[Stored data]
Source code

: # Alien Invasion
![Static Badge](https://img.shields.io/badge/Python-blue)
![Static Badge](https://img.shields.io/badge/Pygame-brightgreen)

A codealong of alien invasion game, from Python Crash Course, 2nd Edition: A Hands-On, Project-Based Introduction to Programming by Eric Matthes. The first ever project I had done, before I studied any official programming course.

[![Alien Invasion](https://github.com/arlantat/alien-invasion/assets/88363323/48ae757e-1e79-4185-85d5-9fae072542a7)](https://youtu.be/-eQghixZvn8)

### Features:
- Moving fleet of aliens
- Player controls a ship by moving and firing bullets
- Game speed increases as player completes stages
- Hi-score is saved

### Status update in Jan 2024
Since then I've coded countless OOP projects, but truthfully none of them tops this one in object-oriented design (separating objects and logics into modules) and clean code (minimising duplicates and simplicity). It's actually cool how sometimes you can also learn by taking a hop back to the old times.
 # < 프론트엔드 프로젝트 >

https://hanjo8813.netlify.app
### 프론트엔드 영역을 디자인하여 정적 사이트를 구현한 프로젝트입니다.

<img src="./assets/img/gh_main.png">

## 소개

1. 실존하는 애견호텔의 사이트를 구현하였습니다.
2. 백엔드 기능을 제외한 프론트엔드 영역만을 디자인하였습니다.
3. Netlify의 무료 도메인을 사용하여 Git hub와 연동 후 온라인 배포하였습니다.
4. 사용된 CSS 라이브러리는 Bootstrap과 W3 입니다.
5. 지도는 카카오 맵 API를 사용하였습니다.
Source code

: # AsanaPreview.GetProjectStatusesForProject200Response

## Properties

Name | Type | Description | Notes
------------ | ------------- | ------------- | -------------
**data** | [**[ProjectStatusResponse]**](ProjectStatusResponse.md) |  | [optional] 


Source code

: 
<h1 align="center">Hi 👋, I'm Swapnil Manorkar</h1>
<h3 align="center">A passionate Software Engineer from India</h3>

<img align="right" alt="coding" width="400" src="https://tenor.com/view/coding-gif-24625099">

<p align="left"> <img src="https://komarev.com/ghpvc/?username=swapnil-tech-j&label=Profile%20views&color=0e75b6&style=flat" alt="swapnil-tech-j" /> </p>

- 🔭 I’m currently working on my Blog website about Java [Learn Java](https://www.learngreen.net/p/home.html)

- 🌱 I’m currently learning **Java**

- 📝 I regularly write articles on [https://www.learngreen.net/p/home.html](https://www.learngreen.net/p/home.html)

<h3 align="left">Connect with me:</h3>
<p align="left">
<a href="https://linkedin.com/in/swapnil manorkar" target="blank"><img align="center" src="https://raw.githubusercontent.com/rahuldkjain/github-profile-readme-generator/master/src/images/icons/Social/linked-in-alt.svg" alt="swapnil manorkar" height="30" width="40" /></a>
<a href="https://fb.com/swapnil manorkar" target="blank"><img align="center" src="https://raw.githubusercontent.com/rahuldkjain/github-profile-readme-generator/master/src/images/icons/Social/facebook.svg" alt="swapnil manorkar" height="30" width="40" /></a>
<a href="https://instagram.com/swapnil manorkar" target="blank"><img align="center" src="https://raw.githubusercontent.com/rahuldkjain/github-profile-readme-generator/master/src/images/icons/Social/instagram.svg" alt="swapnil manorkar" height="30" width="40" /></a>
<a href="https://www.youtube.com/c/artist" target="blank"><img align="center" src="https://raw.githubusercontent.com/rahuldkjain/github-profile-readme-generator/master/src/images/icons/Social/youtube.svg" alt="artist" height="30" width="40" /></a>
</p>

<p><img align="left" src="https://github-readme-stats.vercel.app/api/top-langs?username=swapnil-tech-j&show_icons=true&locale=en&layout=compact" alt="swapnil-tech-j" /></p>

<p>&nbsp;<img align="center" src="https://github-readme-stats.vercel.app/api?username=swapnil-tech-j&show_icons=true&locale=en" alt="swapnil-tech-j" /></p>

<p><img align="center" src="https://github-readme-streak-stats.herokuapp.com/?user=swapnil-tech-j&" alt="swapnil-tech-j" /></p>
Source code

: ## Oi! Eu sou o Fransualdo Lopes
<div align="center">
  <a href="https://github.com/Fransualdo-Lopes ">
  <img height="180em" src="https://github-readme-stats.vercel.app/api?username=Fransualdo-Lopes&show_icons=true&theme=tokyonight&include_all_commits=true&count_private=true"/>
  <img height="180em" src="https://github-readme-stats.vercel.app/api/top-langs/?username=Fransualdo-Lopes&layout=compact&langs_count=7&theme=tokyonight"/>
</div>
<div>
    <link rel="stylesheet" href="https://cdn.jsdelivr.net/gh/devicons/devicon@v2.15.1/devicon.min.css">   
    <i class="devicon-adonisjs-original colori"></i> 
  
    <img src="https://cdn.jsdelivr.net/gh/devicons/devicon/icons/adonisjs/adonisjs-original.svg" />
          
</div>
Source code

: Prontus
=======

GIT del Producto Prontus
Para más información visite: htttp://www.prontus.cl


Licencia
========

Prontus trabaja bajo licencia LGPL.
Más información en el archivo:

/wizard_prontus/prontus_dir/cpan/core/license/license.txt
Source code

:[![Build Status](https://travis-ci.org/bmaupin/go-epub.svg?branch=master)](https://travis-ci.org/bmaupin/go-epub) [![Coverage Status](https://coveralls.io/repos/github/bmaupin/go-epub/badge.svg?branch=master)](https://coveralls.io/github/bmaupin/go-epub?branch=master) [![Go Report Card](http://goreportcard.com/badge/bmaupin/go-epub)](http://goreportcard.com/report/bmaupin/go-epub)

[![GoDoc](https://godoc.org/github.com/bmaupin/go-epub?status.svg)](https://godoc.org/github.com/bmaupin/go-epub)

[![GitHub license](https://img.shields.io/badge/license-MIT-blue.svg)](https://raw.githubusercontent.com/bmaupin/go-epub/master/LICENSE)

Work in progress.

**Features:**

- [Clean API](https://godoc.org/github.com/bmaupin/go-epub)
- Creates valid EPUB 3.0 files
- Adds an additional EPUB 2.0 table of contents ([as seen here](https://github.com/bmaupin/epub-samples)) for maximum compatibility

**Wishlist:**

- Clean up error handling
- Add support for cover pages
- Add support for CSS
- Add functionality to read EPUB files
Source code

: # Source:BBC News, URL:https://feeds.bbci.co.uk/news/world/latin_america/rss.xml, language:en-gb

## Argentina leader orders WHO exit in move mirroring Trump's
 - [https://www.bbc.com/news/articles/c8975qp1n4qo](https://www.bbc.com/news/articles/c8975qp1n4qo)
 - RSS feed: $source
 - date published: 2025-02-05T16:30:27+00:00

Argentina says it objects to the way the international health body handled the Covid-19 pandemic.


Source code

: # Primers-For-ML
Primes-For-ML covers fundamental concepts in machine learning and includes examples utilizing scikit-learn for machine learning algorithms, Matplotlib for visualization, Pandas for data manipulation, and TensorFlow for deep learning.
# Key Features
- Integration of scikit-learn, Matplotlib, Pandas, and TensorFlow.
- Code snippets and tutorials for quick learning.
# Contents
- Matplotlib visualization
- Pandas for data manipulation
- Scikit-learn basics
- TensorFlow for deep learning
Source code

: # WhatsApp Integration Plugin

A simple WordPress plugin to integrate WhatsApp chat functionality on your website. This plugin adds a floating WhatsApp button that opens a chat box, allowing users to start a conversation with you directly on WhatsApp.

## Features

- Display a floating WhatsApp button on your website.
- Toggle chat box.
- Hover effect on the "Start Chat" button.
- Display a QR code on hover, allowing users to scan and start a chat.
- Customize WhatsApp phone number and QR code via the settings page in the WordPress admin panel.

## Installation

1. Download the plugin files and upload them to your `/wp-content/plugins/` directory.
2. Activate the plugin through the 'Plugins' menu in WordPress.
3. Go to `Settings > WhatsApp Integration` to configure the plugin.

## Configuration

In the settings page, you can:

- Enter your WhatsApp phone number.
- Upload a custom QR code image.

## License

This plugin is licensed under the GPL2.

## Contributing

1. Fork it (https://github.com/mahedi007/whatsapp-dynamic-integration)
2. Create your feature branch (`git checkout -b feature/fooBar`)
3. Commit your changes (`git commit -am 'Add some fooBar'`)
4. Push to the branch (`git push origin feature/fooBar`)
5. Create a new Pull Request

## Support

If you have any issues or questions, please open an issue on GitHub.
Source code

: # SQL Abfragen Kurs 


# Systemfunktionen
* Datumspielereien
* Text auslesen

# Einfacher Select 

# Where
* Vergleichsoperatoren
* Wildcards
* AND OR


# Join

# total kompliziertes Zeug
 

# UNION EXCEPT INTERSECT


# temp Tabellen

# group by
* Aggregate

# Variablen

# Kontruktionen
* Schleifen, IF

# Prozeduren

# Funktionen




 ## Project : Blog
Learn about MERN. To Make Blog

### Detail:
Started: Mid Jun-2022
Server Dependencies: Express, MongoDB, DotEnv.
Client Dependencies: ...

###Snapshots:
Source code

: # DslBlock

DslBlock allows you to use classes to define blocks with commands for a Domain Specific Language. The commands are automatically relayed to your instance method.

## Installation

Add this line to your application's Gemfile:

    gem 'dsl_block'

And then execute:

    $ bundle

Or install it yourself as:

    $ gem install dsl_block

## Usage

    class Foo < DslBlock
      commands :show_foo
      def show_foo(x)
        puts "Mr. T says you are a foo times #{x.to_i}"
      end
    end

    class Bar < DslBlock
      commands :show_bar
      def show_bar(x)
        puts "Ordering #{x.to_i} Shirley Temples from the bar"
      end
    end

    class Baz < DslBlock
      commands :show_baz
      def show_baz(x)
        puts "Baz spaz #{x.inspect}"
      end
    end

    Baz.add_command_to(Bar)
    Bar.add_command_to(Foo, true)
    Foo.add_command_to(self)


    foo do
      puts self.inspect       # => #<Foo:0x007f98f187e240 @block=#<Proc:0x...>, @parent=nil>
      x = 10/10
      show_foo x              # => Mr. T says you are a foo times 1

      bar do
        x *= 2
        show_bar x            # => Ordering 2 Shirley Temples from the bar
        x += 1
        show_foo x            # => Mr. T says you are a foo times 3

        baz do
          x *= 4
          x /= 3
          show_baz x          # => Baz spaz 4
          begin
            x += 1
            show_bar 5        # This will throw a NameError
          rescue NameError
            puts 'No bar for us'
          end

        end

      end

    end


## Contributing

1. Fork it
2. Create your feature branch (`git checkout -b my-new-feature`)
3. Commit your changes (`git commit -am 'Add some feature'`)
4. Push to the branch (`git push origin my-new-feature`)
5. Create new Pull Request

## Try it
In the records above, find the lines holding "files". Copy each one.

## Answer to this task
- Creates valid EPUB 3.0 files
- Add functionality to read EPUB files
1. Download the plugin files and upload them to your `/wp-content/plugins/` directory.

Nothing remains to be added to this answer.